SEGUNDO.- Por la inspección de trabajo se levantó alta de infracción, proponiendo al Instituto Nacional de la Seguridad Social un recargo del 30%.
TERCERO.- Por el Instituto Nacional de la Seguridad Social en fecha 18 de noviembre de 2009, se dictó resolución por la que se establecía un recargo de prestaciones para la empresa del 30%. Tal resolución fue impugnada con carácter previo a su acción judicial por Salvador obteniendo el mismo pronunciamiento.
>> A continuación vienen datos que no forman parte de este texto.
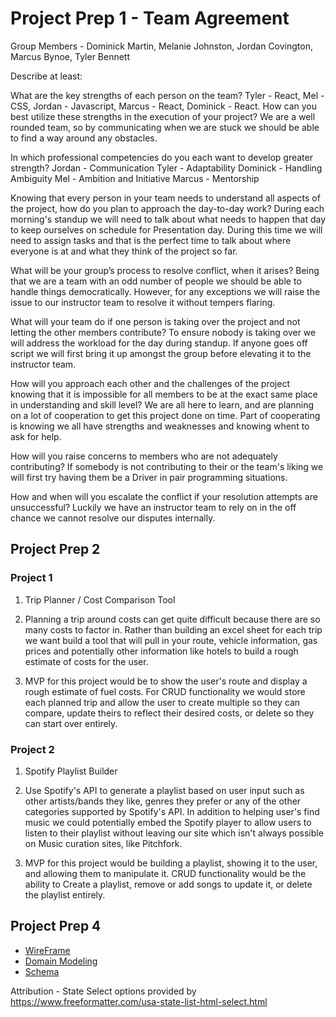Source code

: # Project Prep 1 - Team Agreement

Group Members - Dominick Martin, Melanie Johnston, Jordan Covington, Marcus Bynoe, Tyler Bennett

Describe at least:

What are the key strengths of each person on the team? Tyler - React, Mel - CSS, Jordan - Javascript, Marcus - React, Dominick - React.
How can you best utilize these strengths in the execution of your project? We are a well rounded team, so by communicating when we are stuck we should be able to find a way around any obstacles.

In which professional competencies do you each want to develop greater strength? Jordan - Communication Tyler - Adaptability Dominick - Handling Ambiguity Mel - Ambition and Initiative Marcus - Mentorship

Knowing that every person in your team needs to understand all aspects of the project, how do you plan to approach the day-to-day work? During each morning's standup we will need to talk about what needs to happen that day to keep ourselves on schedule for Presentation day. During this time we will need to assign tasks and that is the perfect time to talk about where everyone is at and what they think of the project so far.

What will be your group’s process to resolve conflict, when it arises? Being that we are a team with an odd number of people we should be able to handle things democratically. However, for any exceptions we will raise the issue to our instructor team to resolve it without tempers flaring.

What will your team do if one person is taking over the project and not letting the other members contribute? To ensure nobody is taking over we will address the workload for the day during standup. If anyone goes off script we will first bring it up amongst the group before elevating it to the instructor team.

How will you approach each other and the challenges of the project knowing that it is impossible for all members to be at the exact same place in understanding and skill level? We are all here to learn, and are planning on a lot of cooperation to get this project done on time. Part of cooperating is knowing we all have strengths and weaknesses and knowing whent to ask for help.

How will you raise concerns to members who are not adequately contributing? If somebody is not contributing to their or the team's liking we will first try having them be a Driver in pair programming situations.

How and when will you escalate the conflict if your resolution attempts are unsuccessful? Luckily we have an instructor team to rely on in the off chance we cannot resolve our disputes internally.

## Project Prep 2

### Project 1

1. Trip Planner / Cost Comparison Tool

2. Planning a trip around costs can get quite difficult because there are so many costs to factor in. Rather than building an excel sheet for each trip we want build a tool that will pull in your route, vehicle information, gas prices and potentially other information like hotels to build a rough estimate of costs for the user.

3. MVP for this project would be to show the user's route and display a rough estimate of fuel costs. For CRUD functionality we would store each planned trip and allow the user to create multiple so they can compare, update theirs to reflect their desired costs, or delete so they can start over entirely.

### Project 2

1. Spotify Playlist Builder

2. Use Spotify's API to generate a playlist based on user input such as other artists/bands they like, genres they prefer or any of the other categories supported by Spotify's API. In addition to helping user's find music we could potentially embed the Spotify player to allow users to listen to their playlist without leaving our site which isn't always possible on Music curation sites, like Pitchfork.

3. MVP for this project would be building a playlist, showing it to the user, and allowing them to manipulate it. CRUD functionality would be the ability to Create a playlist, remove or add songs to update it, or delete the playlist entirely.


## Project Prep 4

- [WireFrame](./img/WireFrame.PNG)
- [Domain Modeling](./img/Domain%20Modeling.PNG)
- [Schema](./img/Schema.PNG)


Attribution - 
State Select options provided by https://www.freeformatter.com/usa-state-list-html-select.html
TERCERO.-Contra dicha sentencia anunció recurso de suplicación la parte actora DERRIBOS BENJUMEA SA, que formalizó dentro de plazo, y dando traslado a las partes contrarias, lo impugnó la parte demandada Salvador , elevando los autos a este Tribunal dando lugar al presente rollo.
Fundamentos
PRIMERO.-Recurre la empresa contra la sentencia que en materia de recargo por falta de medidas de seguridad derivado de accidente de trabajo ha desestimado su demanda de que se deje sin efecto el 30% de recargo impuesto por el INSS. Conforme a los hechos declarados probados el trabajador se encontraba realizando tareas de desmontaje de los asientos de las graderías del Camp Nou, cuando al manipular una fila de asientos saltó una pieza de plástico e impactó en el ojo derecho del trabajador, quien no llevaba puestas gafas de protección, iniciando en consecuencia un período de incapacidad temporal. La sentencia mantiene el recargo sustancialmente porque 'las pruebas practicadas ponen de manifiesto que ningún control efectivo sobre la utilización de los equipos de protección individual se realizaba por parte de la empresa', por lo que existió una culpa in vigilando sobre el cumplimiento de las medidas de seguridad establecidas.
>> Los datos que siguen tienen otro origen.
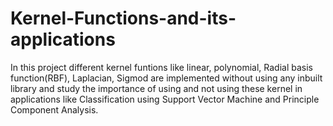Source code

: # Kernel-Functions-and-its-applications

In this project different kernel funtions like linear, polynomial, Radial basis function(RBF), Laplacian, Sigmod are implemented without using any inbuilt library and
study the importance of using and not using these kernel in applications like Classification using Support Vector Machine and Principle Component Analysis.
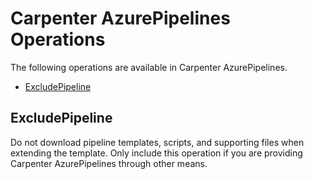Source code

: # Carpenter AzurePipelines Operations

The following operations are available in Carpenter AzurePipelines.

* [ExcludePipeline](#excludepipeline)

## ExcludePipeline

Do not download pipeline templates, scripts, and supporting files when extending the template. Only include this
operation if you are providing Carpenter AzurePipelines through other means.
SEGUNDO.-Al amparo del artículo 191 a) de la Ley de Procedimiento Laboral recurre la empresa solicitando la nulidad de actuaciones, por haberse infringido a su juicio normas esenciales del procedimiento que le causa indefensión. Así entiende que ante la afirmación realizada por el trabajador de ser falsas sus firmas en dos documentos de entrega de medios de protección individual, debiera el juez haber suspendido las actuaciones a fin de que se acreditara en el plazo de ocho días la interposición de querella criminal. La sentencia de instancia argumenta en su fundamento primero que no procede la suspensión del procedimiento a la espera de la presentación de la querella, pues tales documentos carecen de la trascendencia necesaria para el dictado del fallo. Sustancialmente entiende en conjunto que no se trata del hecho que no niega de que el trabajador dispusiera de gafas, sino del hecho ya indicado de que a su juicio ningún control efectivo se realizaba por la empresa sobre la utilización de los equipos de protección entregados, es decir en el presente caso sobre las gafas referidas.
El artículo 86. Dos de la Ley de Procedimiento Laboral dispone que se suspenderá el pleito cuando se alegue la falsedad de un documento que pueda ser de notoria influencia en el pleito porque no pueda prescindirse de la resolución de la causa criminal para la referida decisión o condicione directamente su contenido. Es este último requisito precisamente en que la sentencia entiende que no concurre, ya que prescindiendo de la entrega de los medios de protección, que no se niega, la razón de la condena está en la falta de control efectivo sobre su utilización, tal como se indica. Por todo ello no concurre el requisito legal de ser imprescindible la resolución de la causa criminal para la resolución de la laboral, por lo que el motivo ha de ser desestimado.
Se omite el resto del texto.